Magersucht bei Jugendlichen: NRW-Projekt stärkt Therapie durch intensive häusliche Behandlung. Mehr zum Home Treatment Konzept.
Magersucht (Anorexia nervosa) zählt zu den häufigsten und schwersten chronischen Erkrankungen im Jugendalter. Ein innovatives Projekt in Nordrhein-Westfalen setzt auf eine intensive Versorgung magersüchtiger Jugendlicher direkt im häuslichen Umfeld, um den Krankheitsverlauf positiv zu beeinflussen.

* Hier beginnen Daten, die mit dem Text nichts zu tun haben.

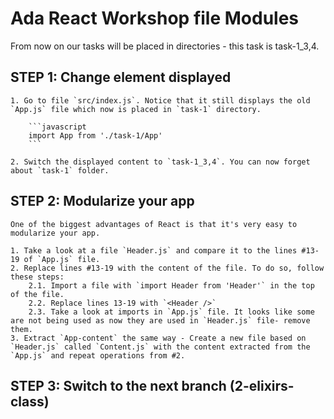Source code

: # Ada React Workshop file Modules

From now on our tasks will be placed in directories - this task is task-1_3,4.

## STEP 1: Change element displayed

    1. Go to file `src/index.js`. Notice that it still displays the old `App.js` file which now is placed in `task-1` directory.

        ```javascript
        import App from './task-1/App'
        ```

    2. Switch the displayed content to `task-1_3,4`. You can now forget about `task-1` folder.

## STEP 2: Modularize your app

    One of the biggest advantages of React is that it's very easy to modularize your app.

    1. Take a look at a file `Header.js` and compare it to the lines #13-19 of `App.js` file.
    2. Replace lines #13-19 with the content of the file. To do so, follow these steps:
        2.1. Import a file with `import Header from 'Header'` in the top of the file.
        2.2. Replace lines 13-19 with `<Header />`
        2.3. Take a look at imports in `App.js` file. It looks like some are not being used as now they are used in `Header.js` file- remove them.
    3. Extract `App-content` the same way - Create a new file based on `Header.js` called `Content.js` with the content extracted from the `App.js` and repeat operations from #2.

## STEP 3: Switch to the next branch (2-elixirs-class)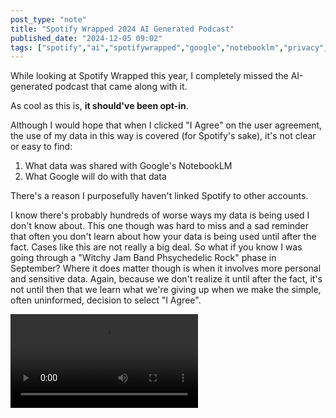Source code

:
```yaml
---
post_type: "note" 
title: "Spotify Wrapped 2024 AI Generated Podcast"
published_date: "2024-12-05 09:02"
tags: ["spotify","ai","spotifywrapped","google","notebooklm","privacy","podcast","generativeai","genai"]
---
```


While looking at Spotify Wrapped this year, I completely missed the AI-generated podcast that came along with it.

As cool as this is, **it should've been opt-in**. 

Although I would hope that when I clicked "I Agree" on the user agreement, the use of my data in this way is covered (for Spotify's sake), it's not clear or easy to find:

1. What data was shared with Google's NotebookLM
2. What Google will do with that data

There's a reason I purposefully haven't linked Spotify to other accounts. 

I know there's probably hundreds of worse ways my data is being used I don't know about. This one though was hard to miss and a sad reminder that often you don't learn about how your data is being used until after the fact. Cases like this are not really a big deal. So what if you know I was going through a "Witchy Jam Band Phsychedelic Rock" phase in September? Where it does matter though is when it involves more personal and sensitive data. Again, because we don't realize it until after the fact, it's not until then that we learn what we're giving up when we make the simple, often uninformed, decision to select "I Agree".  

<video controls="" autoplay="" name="media"><source src="https://wrappedaipodcast.spotifycdn.com/bDEn3i-uWoItOTYMmcRcNGKBqZ18M9ygFTAY0X8YHXk.mp4" type="video/mp4"></video>

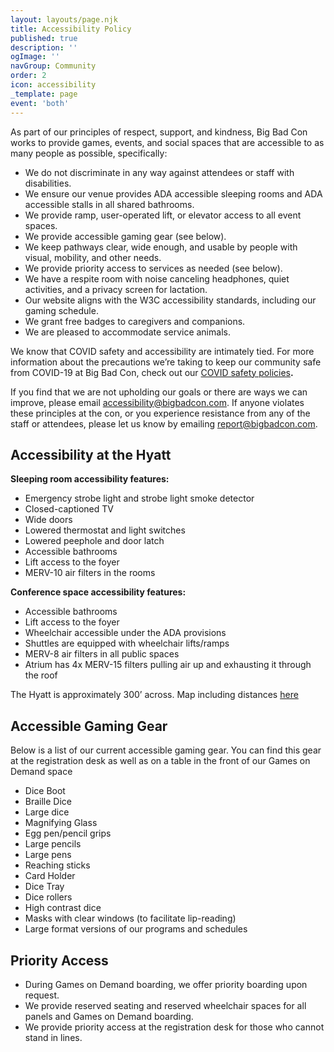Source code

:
 ```yaml
---
layout: layouts/page.njk
title: Accessibility Policy
published: true
description: ''
ogImage: ''
navGroup: Community
order: 2
icon: accessibility
_template: page
event: 'both'
---
```


As part of our principles of respect, support, and kindness, Big Bad Con works to provide games, events, and social spaces that are accessible to as many people as possible, specifically:

* We do not discriminate in any way against attendees or staff with disabilities.
* We ensure our venue provides ADA accessible sleeping rooms and ADA accessible stalls in all shared bathrooms.
* We provide ramp, user-operated lift, or elevator access to all event spaces.
* We provide accessible gaming gear (see below).
* We keep pathways clear, wide enough, and usable by people with visual, mobility, and other needs.
* We provide priority access to services as needed (see below).
* We have a respite room with noise canceling headphones, quiet activities, and a privacy screen for lactation.
* Our website aligns with the W3C accessibility standards, including our gaming schedule.
* We grant free badges to caregivers and companions.
* We are pleased to accommodate service animals.

We know that COVID safety and accessibility are intimately tied. For more information about the precautions we’re taking to keep our community safe from COVID-19 at Big Bad Con, check out our [COVID safety policies](https://www.bigbadcon.com/covid-safety/)**.**

If you find that we are not upholding our goals or there are ways we can improve, please email [accessibility@bigbadcon.com](mailto:accessibility@bigbadcon.com). If anyone violates these principles at the con, or you experience resistance from any of the staff or attendees, please let us know by emailing [report@bigbadcon.com](mailto:report@bigbadcon.com).

## Accessibility at the Hyatt

**Sleeping room accessibility features:**

* Emergency strobe light and strobe light smoke detector
* Closed-captioned TV
* Wide doors
* Lowered thermostat and light switches
* Lowered peephole and door latch
* Accessible bathrooms
* Lift access to the foyer
* MERV-10 air filters in the rooms

**Conference space accessibility features:**

* Accessible bathrooms
* Lift access to the foyer
* Wheelchair accessible under the ADA provisions
* Shuttles are equipped with wheelchair lifts/ramps
* MERV-8 air filters in all public spaces
* Atrium has 4x MERV-15 filters pulling air up and exhausting it through the roof

The Hyatt is approximately 300’ across. Map including distances [here](https://www.bigbadcon.com/hotel/)

## Accessible Gaming Gear

Below is a list of our current accessible gaming gear. You can find this gear at the registration desk as well as on a table in the front of our Games on Demand space

* Dice Boot
* Braille Dice
* Large dice
* Magnifying Glass
* Egg pen/pencil grips
* Large pencils
* Large pens
* Reaching sticks
* Card Holder
* Dice Tray
* Dice rollers
* High contrast dice
* Masks with clear windows (to facilitate lip-reading)
* Large format versions of our programs and schedules

## Priority Access

* During Games on Demand boarding, we offer priority boarding upon request.
* We provide reserved seating and reserved wheelchair spaces for all panels and Games on Demand boarding.
* We provide priority access at the registration desk for those who cannot stand in lines.
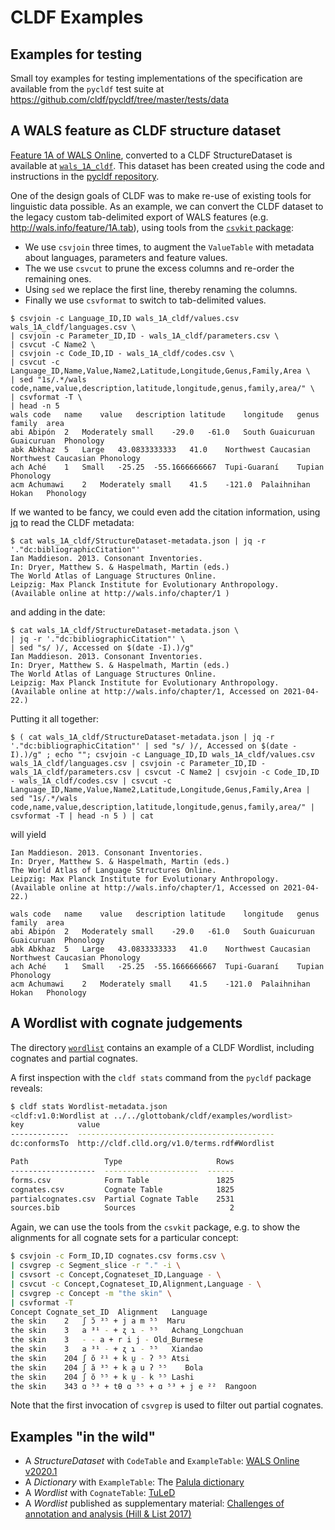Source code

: # CLDF Examples

## Examples for testing

Small toy examples for testing implementations of the specification are available from the `pycldf` test suite at
https://github.com/cldf/pycldf/tree/master/tests/data


## A WALS feature as CLDF structure dataset

[Feature 1A of WALS Online](http://wals.info/feature/1A), converted to a CLDF StructureDataset is available at [`wals_1A_cldf`](wals_1A_cldf). This dataset
has been created using the code and instructions in the [pycldf repository](https://github.com/cldf/pycldf/tree/master/examples).

One of the design goals of CLDF was to make re-use of existing tools for linguistic data possible. As an example, we can convert the CLDF
dataset to the legacy custom tab-delimited export of WALS features (e.g.
http://wals.info/feature/1A.tab), using tools from the [`csvkit` package](https://csvkit.readthedocs.io/):
- We use `csvjoin` three times, to augment the `ValueTable` with metadata about languages, 
  parameters and feature values.
- The we use `csvcut` to prune the excess columns and re-order the remaining ones.
- Using `sed` we replace the first line, thereby renaming the columns.
- Finally we use `csvformat` to switch to tab-delimited values.

```shell
$ csvjoin -c Language_ID,ID wals_1A_cldf/values.csv wals_1A_cldf/languages.csv \
| csvjoin -c Parameter_ID,ID - wals_1A_cldf/parameters.csv \
| csvcut -C Name2 \
| csvjoin -c Code_ID,ID - wals_1A_cldf/codes.csv \
| csvcut -c Language_ID,Name,Value,Name2,Latitude,Longitude,Genus,Family,Area \
| sed "1s/.*/wals code,name,value,description,latitude,longitude,genus,family,area/" \
| csvformat -T \
| head -n 5
wals code	name	value	description	latitude	longitude	genus	family	area
abi	Abipón	2	Moderately small	-29.0	-61.0	South Guaicuruan	Guaicuruan	Phonology
abk	Abkhaz	5	Large	43.0833333333	41.0	Northwest Caucasian	Northwest Caucasian	Phonology
ach	Aché	1	Small	-25.25	-55.1666666667	Tupi-Guaraní	Tupian	Phonology
acm	Achumawi	2	Moderately small	41.5	-121.0	Palaihnihan	Hokan	Phonology
```

If we wanted to be fancy, we could even add the citation information, using [jq](https://stedolan.github.io/jq/)
to read the CLDF metadata:
```shell
$ cat wals_1A_cldf/StructureDataset-metadata.json | jq -r '."dc:bibliographicCitation"'
Ian Maddieson. 2013. Consonant Inventories.
In: Dryer, Matthew S. & Haspelmath, Martin (eds.)
The World Atlas of Language Structures Online.
Leipzig: Max Planck Institute for Evolutionary Anthropology.
(Available online at http://wals.info/chapter/1 )
```
and adding in the date:
```shell
$ cat wals_1A_cldf/StructureDataset-metadata.json \
| jq -r '."dc:bibliographicCitation"' \
| sed "s/ )/, Accessed on $(date -I).)/g"
Ian Maddieson. 2013. Consonant Inventories.
In: Dryer, Matthew S. & Haspelmath, Martin (eds.)
The World Atlas of Language Structures Online.
Leipzig: Max Planck Institute for Evolutionary Anthropology.
(Available online at http://wals.info/chapter/1, Accessed on 2021-04-22.)
```

Putting it all together:
```shell
$ ( cat wals_1A_cldf/StructureDataset-metadata.json | jq -r '."dc:bibliographicCitation"' | sed "s/ )/, Accessed on $(date -I).)/g" ; echo ""; csvjoin -c Language_ID,ID wals_1A_cldf/values.csv wals_1A_cldf/languages.csv | csvjoin -c Parameter_ID,ID - wals_1A_cldf/parameters.csv | csvcut -C Name2 | csvjoin -c Code_ID,ID - wals_1A_cldf/codes.csv | csvcut -c Language_ID,Name,Value,Name2,Latitude,Longitude,Genus,Family,Area | sed "1s/.*/wals code,name,value,description,latitude,longitude,genus,family,area/" | csvformat -T | head -n 5 ) | cat
```
will yield
```csv
Ian Maddieson. 2013. Consonant Inventories.
In: Dryer, Matthew S. & Haspelmath, Martin (eds.)
The World Atlas of Language Structures Online.
Leipzig: Max Planck Institute for Evolutionary Anthropology.
(Available online at http://wals.info/chapter/1, Accessed on 2021-04-22.)

wals code	name	value	description	latitude	longitude	genus	family	area
abi	Abipón	2	Moderately small	-29.0	-61.0	South Guaicuruan	Guaicuruan	Phonology
abk	Abkhaz	5	Large	43.0833333333	41.0	Northwest Caucasian	Northwest Caucasian	Phonology
ach	Aché	1	Small	-25.25	-55.1666666667	Tupi-Guaraní	Tupian	Phonology
acm	Achumawi	2	Moderately small	41.5	-121.0	Palaihnihan	Hokan	Phonology
```


## A Wordlist with cognate judgements

The directory [`wordlist`](wordlist) contains an example of a CLDF Wordlist,
including cognates and partial cognates.

A first inspection with the `cldf stats` command from the `pycldf` package reveals:

```bash
$ cldf stats Wordlist-metadata.json
<cldf:v1.0:Wordlist at ../../glottobank/cldf/examples/wordlist>
key            value
-------------  --------------------------------------------
dc:conformsTo  http://cldf.clld.org/v1.0/terms.rdf#Wordlist

Path                 Type                     Rows
-------------------  ---------------------  ------
forms.csv            Form Table               1825
cognates.csv         Cognate Table            1825
partialcognates.csv  Partial Cognate Table    2531
sources.bib          Sources                     2
```

Again, we can use the tools from the `csvkit` package, e.g. to show the
alignments for all cognate sets for a particular concept:

```bash
$ csvjoin -c Form_ID,ID cognates.csv forms.csv \
| csvgrep -c Segment_slice -r "." -i \
| csvsort -c Concept,Cognateset_ID,Language - \
| csvcut -c Concept,Cognateset_ID,Alignment,Language - \
| csvgrep -c Concept -m "the skin" \
| csvformat -T
Concept	Cognate_set_ID	Alignment	Language
the skin	2	ʃ ɔ̆ ³⁵ + j a m ⁵⁵	Maru
the skin	3	a ³¹ - + ʐ ɿ - ⁵⁵	Achang_Longchuan
the skin	3	- - a + r i j -	Old_Burmese
the skin	3	a ³¹ - + ʐ ɿ - ⁵⁵	Xiandao
the skin	204	ʃ ŏ ²¹ + k ṵ - ʔ ⁵⁵	Atsi
the skin	204	ʃ ă ³⁵ + k a̰ u ʔ ⁵⁵	Bola
the skin	204	ʃ ŏ ⁵⁵ + k ṵ - k ⁵⁵	Lashi
the skin	343	ɑ ⁵³ + tθ ɑ ⁵⁵ + ɑ ⁵³ + j e ²²	Rangoon
```

Note that the first invocation of `csvgrep` is used to filter out partial cognates.


## Examples "in the wild"

- A *StructureDataset* with `CodeTable` and `ExampleTable`: [WALS Online v2020.1](https://doi.org/10.5281/zenodo.4683137)
- A *Dictionary* with `ExampleTable`: The [Palula dictionary](https://doi.org/10.5281/zenodo.4675089)
- A *Wordlist* with `CognateTable`: [TuLeD](https://doi.org/10.5281/zenodo.4629306)
- A *Wordlist* published as supplementary material: [Challenges of annotation and analysis (Hill & List 2017)](http://doi.org/10.5281/zenodo.886179)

Das Projekt „HoT“ (Home Treatment) ermöglicht die medizinische und psychologische Betreuung junger Patientinnen und Patienten im eigenen Zuhause. Nach spätestens acht Wochen stationärer Behandlung folgt eine viermonatige, intensive häusliche Therapie, durchgeführt von multiprofessionellen Teams aus Psychologen, Ärzten, Fachtherapeuten, Pflegedienst und Ernährungsberatung – in enger Zusammenarbeit mit den Eltern. Grundlage bildet ein bereits 2017 gestartetes Pilotprojekt der Uniklinik RWTH Aachen. Das aktuelle Forschungsvorhaben wird über vier Jahre mit rund zwei Millionen Euro aus dem Innovationsfonds des Gemeinsamen Bundesausschusses gefördert.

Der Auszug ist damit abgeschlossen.